ACTION ITEM = Aside from the pictures, copy the listing exactly.

GIVEN INFORMATION Block Start

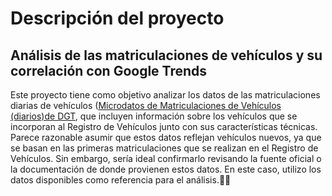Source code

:# Descripción del proyecto
## Análisis de las matriculaciones de vehículos y su correlación con Google Trends
Este proyecto tiene como objetivo analizar los datos de las matriculaciones diarias de vehículos 
([Microdatos de Matriculaciones de Vehículos (diarios)de DGT](https://www.dgt.es/menusecundario/dgt-en-cifras/dgt-en-cifras-resultados/dgt-en-cifras-detalle/Microdatos-de-Matriculaciones-de-Vehiculos-diarios/), que incluyen información sobre los vehículos que se incorporan al Registro de Vehículos junto con sus características técnicas. Parece razonable asumir que estos datos reflejan vehículos nuevos, ya que se basan en las primeras matriculaciones que se realizan en el Registro de Vehículos. Sin embargo, sería ideal confirmarlo revisando la fuente oficial o la documentación de donde provienen estos datos. En este caso, utilizo los datos disponibles como referencia para el análisis.🚗🚙
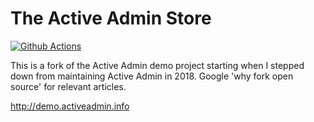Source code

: # The Active Admin Store
[![Github Actions](https://github.com/varyonic/demo.activeadmin.info/workflows/test/badge.svg)](https://github.com/varyonic/demo.activeadmin.info/actions)

This is a fork of the Active Admin demo project starting when I stepped down from maintaining Active Admin in 2018.
Google 'why fork open source' for relevant articles.

http://demo.activeadmin.info
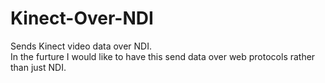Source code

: # Kinect-Over-NDI
Sends Kinect video data over NDI.  
In the furture I would like to have this send data over web protocols rather than just NDI.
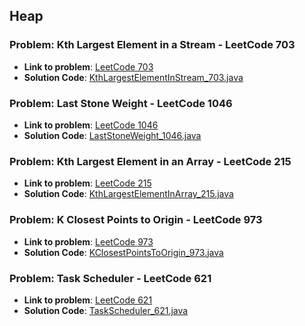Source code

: ## Heap

### Problem: Kth Largest Element in a Stream - LeetCode 703

- **Link to problem**: [LeetCode 703](https://leetcode.com/problems/kth-largest-element-in-a-stream/)
- **Solution Code**: [KthLargestElementInStream_703.java](KthLargestElementInStream_703.java)

### Problem: Last Stone Weight - LeetCode 1046

- **Link to problem**: [LeetCode 1046](https://leetcode.com/problems/last-stone-weight/)
- **Solution Code**: [LastStoneWeight_1046.java](LastStoneWeight_1046.java)

### Problem: Kth Largest Element in an Array - LeetCode 215

- **Link to problem**: [LeetCode 215](https://leetcode.com/problems/kth-largest-element-in-an-array/)
- **Solution Code**: [KthLargestElementInArray_215.java](KthLargestElementInArray_215.java)

### Problem: K Closest Points to Origin - LeetCode 973

- **Link to problem**: [LeetCode 973](https://leetcode.com/problems/k-closest-points-to-origin/)
- **Solution Code**: [KClosestPointsToOrigin_973.java](KClosestPointsToOrigin_973.java)

### Problem: Task Scheduler - LeetCode 621

- **Link to problem**: [LeetCode 621](https://leetcode.com/problems/task-scheduler/)
- **Solution Code**: [TaskScheduler_621.java](TaskScheduler_621.java)
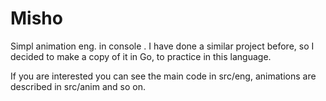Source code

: # Misho
Simpl animation eng. in console . I have done a similar project before, so I decided to make a copy of it in Go, to practice in this language.

If you are interested you can see the main code in src/eng, animations are described in src/anim and so on.
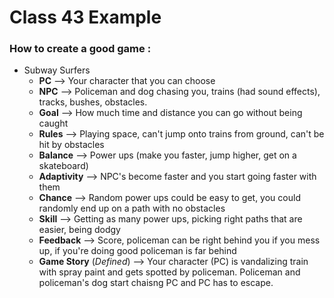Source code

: # Class 43 Example

### How to create a good game : 

- Subway Surfers
  - **PC** --> Your character that you can choose
  - **NPC** --> Policeman and dog chasing you, trains (had sound effects), tracks, bushes, obstacles.
  - **Goal** --> How much time and distance you can go without being caught
  - **Rules** --> Playing space, can't jump onto trains from ground, can't be hit by obstacles
  - **Balance** --> Power ups (make you faster, jump higher, get on a skateboard)
  - **Adaptivity** --> NPC's become faster and you start going faster with them
  - **Chance** --> Random power ups could be easy to get, you could randomly end up on a path with no obstacles
  - **Skill** --> Getting as many power ups, picking right paths that are easier, being dodgy
  - **Feedback** --> Score, policeman can be right behind you if you mess up, if you're doing good policeman is far behind
  - **Game Story** (*Defined*) --> Your character (PC) is vandalizing train with spray paint and gets spotted by policeman. Policeman and policeman's dog start chaisng PC and PC has to escape.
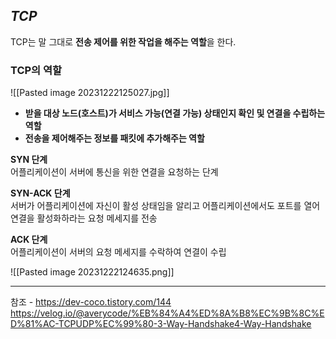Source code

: ## *TCP*

TCP는 말 그대로 **전송 제어를 위한 작업을 해주는 역할**을 한다.


### TCP의 역할

![[Pasted image 20231222125027.jpg]]
- **받을 대상 노드(호스트)가 서비스 가능(연결 가능) 상태인지 확인 및 연결을 수립하는 역할**
- **전송을 제어해주는 정보를 패킷에 추가해주는 역할**



**SYN 단계**  
어플리케이션이 서버에 통신을 위한 연결을 요청하는 단계  
  
**SYN-ACK 단계**  
서버가 어플리케이션에 자신이 활성 상태임을 알리고 어플리케이션에서도 포트를 열어 연결을 활성화하라는 요청 메세지를 전송  
  
**ACK 단계**  
어플리케이션이 서버의 요청 메세지를 수락하여 연결이 수립







![[Pasted image 20231222124635.png]]






---
참조 - https://dev-coco.tistory.com/144
https://velog.io/@averycode/%EB%84%A4%ED%8A%B8%EC%9B%8C%ED%81%AC-TCPUDP%EC%99%80-3-Way-Handshake4-Way-Handshake
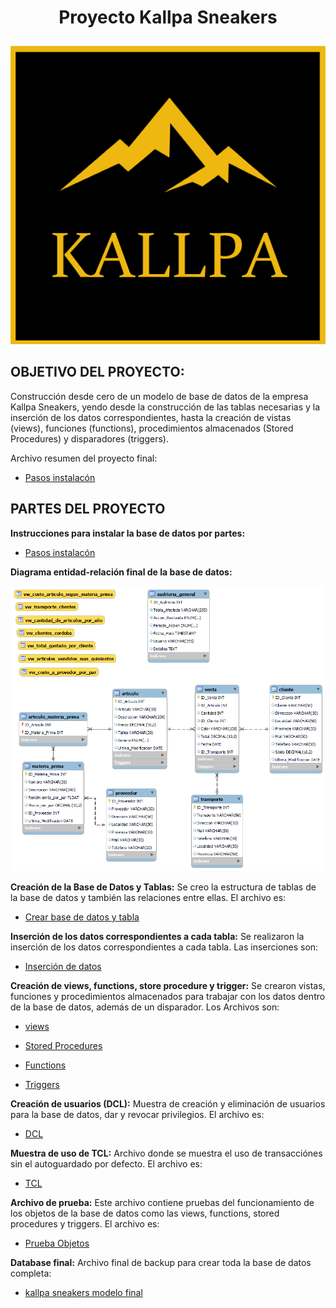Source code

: # <p align="center">**Proyecto Kallpa Sneakers**</p>

<p align="center">
  <img src="/Recursos/Kallpa logo.png" alt="Kallpa">
</p>


## OBJETIVO DEL PROYECTO: 

Construcción desde cero de un modelo de base de datos de la empresa Kallpa Sneakers, yendo desde la construcción de las tablas necesarias y la inserción de los datos correspondientes, hasta la creación de vistas (views), funciones (functions), procedimientos almacenados (Stored Procedures) y disparadores (triggers).

Archivo resumen del proyecto final:

+ [Pasos instalacón](/Proyecto%20final%20Kallpa%20Sneakers.pdf)


## PARTES DEL PROYECTO
**Instrucciones para instalar la base de datos por partes:**

+ [Pasos instalacón](/Instalación.txt)

**Diagrama entidad-relación final de la base de datos:**

<p align="center">
  <img src="/Recursos/Diagrama Entidad-relacion.png" alt="KPI" width="1000">
</p>

**Creación de la Base de Datos y Tablas:** Se creo la estructura de tablas de la base de datos y también las relaciones entre ellas. El archivo es:

+ [Crear base de datos y tabla](/Carpeta%20Objetos/1%20-%20creación%20esquema%20y%20tablas.sql)

**Inserción de los datos correspondientes a cada tabla:** Se realizaron la inserción de los datos correspondientes a cada tabla. Las inserciones son:

+ [Inserción de datos](/Carpeta%20Objetos/2%20-%20inserción%20datos.sql)


**Creación de views, functions, store procedure y trigger:** Se crearon vistas, funciones y procedimientos almacenados para trabajar con los datos dentro de la base de datos, además de un disparador. Los Archivos son: 

+ [views](/Carpeta%20Objetos/3%20-%20Vistas.sql)

+ [Stored Procedures](/Carpeta%20Objetos/5%20-%20Procedimientos%20almacenados.sql)

+ [Functions](/Carpeta%20Objetos/4%20-%20Funciones.sql)

+ [Triggers](/Carpeta%20Objetos/6%20-%20Disparadores.sql)

**Creación de usuarios (DCL):** Muestra de creación y eliminación de usuarios para la base de datos, dar y revocar privilegios. El archivo es:

+ [DCL](/Carpeta%20Objetos/7%20-%20DCL.sql)

**Muestra de uso de TCL:** Archivo donde se muestra el uso de transacciónes sin el autoguardado por defecto. El archivo es:

+ [TCL](/Carpeta%20Objetos/8%20-%20TCL.sql)


**Archivo de prueba:** Este archivo contiene pruebas del funcionamiento de los objetos de la base de datos como las views, functions, stored procedures y triggers. El archivo es:

+ [Prueba Objetos](/Carpeta%20Objetos/9%20-%20Pruebas%20de%20los%20objetos.sql)

**Database final:** Archivo final de backup para crear toda la base de datos completa:

+ [kallpa sneakers modelo final](/Carpeta%20Objetos/10%20-%20kallpa%20sneakers%20-%20backup.sql)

GIVEN INFORMATION Block End

RESPONSE TO THE EXERCISE =
Source code

:# Descripción del proyecto
## Análisis de las matriculaciones de vehículos y su correlación con Google Trends
Este proyecto tiene como objetivo analizar los datos de las matriculaciones diarias de vehículos 
([Microdatos de Matriculaciones de Vehículos (diarios)de DGT](https://www.dgt.es/menusecundario/dgt-en-cifras/dgt-en-cifras-resultados/dgt-en-cifras-detalle/Microdatos-de-Matriculaciones-de-Vehiculos-diarios/), que incluyen información sobre los vehículos que se incorporan al Registro de Vehículos junto con sus características técnicas. Parece razonable asumir que estos datos reflejan vehículos nuevos, ya que se basan en las primeras matriculaciones que se realizan en el Registro de Vehículos. Sin embargo, sería ideal confirmarlo revisando la fuente oficial o la documentación de donde provienen estos datos. En este caso, utilizo los datos disponibles como referencia para el análisis.🚗🚙
Source code

: # The Active Admin Store
[![Github Actions](https://github.com/varyonic/demo.activeadmin.info/workflows/test/badge.svg)](https://github.com/varyonic/demo.activeadmin.info/actions)

This is a fork of the Active Admin demo project starting when I stepped down from maintaining Active Admin in 2018.
Google 'why fork open source' for relevant articles.

http://demo.activeadmin.info
Source code

: # Kinect-Over-NDI
Sends Kinect video data over NDI.  
In the furture I would like to have this send data over web protocols rather than just NDI.
Source code

: ## Heap

### Problem: Kth Largest Element in a Stream - LeetCode 703

- **Link to problem**: [LeetCode 703](https://leetcode.com/problems/kth-largest-element-in-a-stream/)
- **Solution Code**: [KthLargestElementInStream_703.java](KthLargestElementInStream_703.java)

### Problem: Last Stone Weight - LeetCode 1046

- **Link to problem**: [LeetCode 1046](https://leetcode.com/problems/last-stone-weight/)
- **Solution Code**: [LastStoneWeight_1046.java](LastStoneWeight_1046.java)

### Problem: Kth Largest Element in an Array - LeetCode 215

- **Link to problem**: [LeetCode 215](https://leetcode.com/problems/kth-largest-element-in-an-array/)
- **Solution Code**: [KthLargestElementInArray_215.java](KthLargestElementInArray_215.java)

### Problem: K Closest Points to Origin - LeetCode 973

- **Link to problem**: [LeetCode 973](https://leetcode.com/problems/k-closest-points-to-origin/)
- **Solution Code**: [KClosestPointsToOrigin_973.java](KClosestPointsToOrigin_973.java)

### Problem: Task Scheduler - LeetCode 621

- **Link to problem**: [LeetCode 621](https://leetcode.com/problems/task-scheduler/)
- **Solution Code**: [TaskScheduler_621.java](TaskScheduler_621.java)
Source code

: # Misho
Simpl animation eng. in console . I have done a similar project before, so I decided to make a copy of it in Go, to practice in this language.

If you are interested you can see the main code in src/eng, animations are described in src/anim and so on.
Source code

: # Class 43 Example

### How to create a good game : 

- Subway Surfers
  - **PC** --> Your character that you can choose
  - **NPC** --> Policeman and dog chasing you, trains (had sound effects), tracks, bushes, obstacles.
  - **Goal** --> How much time and distance you can go without being caught
  - **Rules** --> Playing space, can't jump onto trains from ground, can't be hit by obstacles
  - **Balance** --> Power ups (make you faster, jump higher, get on a skateboard)
  - **Adaptivity** --> NPC's become faster and you start going faster with them
  - **Chance** --> Random power ups could be easy to get, you could randomly end up on a path with no obstacles
  - **Skill** --> Getting as many power ups, picking right paths that are easier, being dodgy
  - **Feedback** --> Score, policeman can be right behind you if you mess up, if you're doing good policeman is far behind
  - **Game Story** (*Defined*) --> Your character (PC) is vandalizing train with spray paint and gets spotted by policeman. Policeman and policeman's dog start chaisng PC and PC has to escape.
Source code

: ## *TCP*

TCP는 말 그대로 **전송 제어를 위한 작업을 해주는 역할**을 한다.


### TCP의 역할

![[Pasted image 20231222125027.jpg]]
- **받을 대상 노드(호스트)가 서비스 가능(연결 가능) 상태인지 확인 및 연결을 수립하는 역할**
- **전송을 제어해주는 정보를 패킷에 추가해주는 역할**



**SYN 단계**  
어플리케이션이 서버에 통신을 위한 연결을 요청하는 단계  
  
**SYN-ACK 단계**  
서버가 어플리케이션에 자신이 활성 상태임을 알리고 어플리케이션에서도 포트를 열어 연결을 활성화하라는 요청 메세지를 전송  
  
**ACK 단계**  
어플리케이션이 서버의 요청 메세지를 수락하여 연결이 수립







![[Pasted image 20231222124635.png]]






---
참조 - https://dev-coco.tistory.com/144
https://velog.io/@averycode/%EB%84%A4%ED%8A%B8%EC%9B%8C%ED%81%AC-TCPUDP%EC%99%80-3-Way-Handshake4-Way-Handshake
Source code

: # <p align="center">**Proyecto Kallpa Sneakers**</p>

<p align="center">
  <img src="/Recursos/Kallpa logo.png" alt="Kallpa">
</p>


## OBJETIVO DEL PROYECTO: 

Construcción desde cero de un modelo de base de datos de la empresa Kallpa Sneakers, yendo desde la construcción de las tablas necesarias y la inserción de los datos correspondientes, hasta la creación de vistas (views), funciones (functions), procedimientos almacenados (Stored Procedures) y disparadores (triggers).

Archivo resumen del proyecto final:

+ [Pasos instalacón](/Proyecto%20final%20Kallpa%20Sneakers.pdf)


## PARTES DEL PROYECTO
**Instrucciones para instalar la base de datos por partes:**

+ [Pasos instalacón](/Instalación.txt)

**Diagrama entidad-relación final de la base de datos:**

<p align="center">
  <img src="/Recursos/Diagrama Entidad-relacion.png" alt="KPI" width="1000">
</p>

**Creación de la Base de Datos y Tablas:** Se creo la estructura de tablas de la base de datos y también las relaciones entre ellas. El archivo es:

+ [Crear base de datos y tabla](/Carpeta%20Objetos/1%20-%20creación%20esquema%20y%20tablas.sql)

**Inserción de los datos correspondientes a cada tabla:** Se realizaron la inserción de los datos correspondientes a cada tabla. Las inserciones son:

+ [Inserción de datos](/Carpeta%20Objetos/2%20-%20inserción%20datos.sql)


**Creación de views, functions, store procedure y trigger:** Se crearon vistas, funciones y procedimientos almacenados para trabajar con los datos dentro de la base de datos, además de un disparador. Los Archivos son: 

+ [views](/Carpeta%20Objetos/3%20-%20Vistas.sql)

+ [Stored Procedures](/Carpeta%20Objetos/5%20-%20Procedimientos%20almacenados.sql)

+ [Functions](/Carpeta%20Objetos/4%20-%20Funciones.sql)

+ [Triggers](/Carpeta%20Objetos/6%20-%20Disparadores.sql)

**Creación de usuarios (DCL):** Muestra de creación y eliminación de usuarios para la base de datos, dar y revocar privilegios. El archivo es:

+ [DCL](/Carpeta%20Objetos/7%20-%20DCL.sql)

**Muestra de uso de TCL:** Archivo donde se muestra el uso de transacciónes sin el autoguardado por defecto. El archivo es:

+ [TCL](/Carpeta%20Objetos/8%20-%20TCL.sql)


**Archivo de prueba:** Este archivo contiene pruebas del funcionamiento de los objetos de la base de datos como las views, functions, stored procedures y triggers. El archivo es:

+ [Prueba Objetos](/Carpeta%20Objetos/9%20-%20Pruebas%20de%20los%20objetos.sql)

**Database final:** Archivo final de backup para crear toda la base de datos completa:

+ [kallpa sneakers modelo final](/Carpeta%20Objetos/10%20-%20kallpa%20sneakers%20-%20backup.sql)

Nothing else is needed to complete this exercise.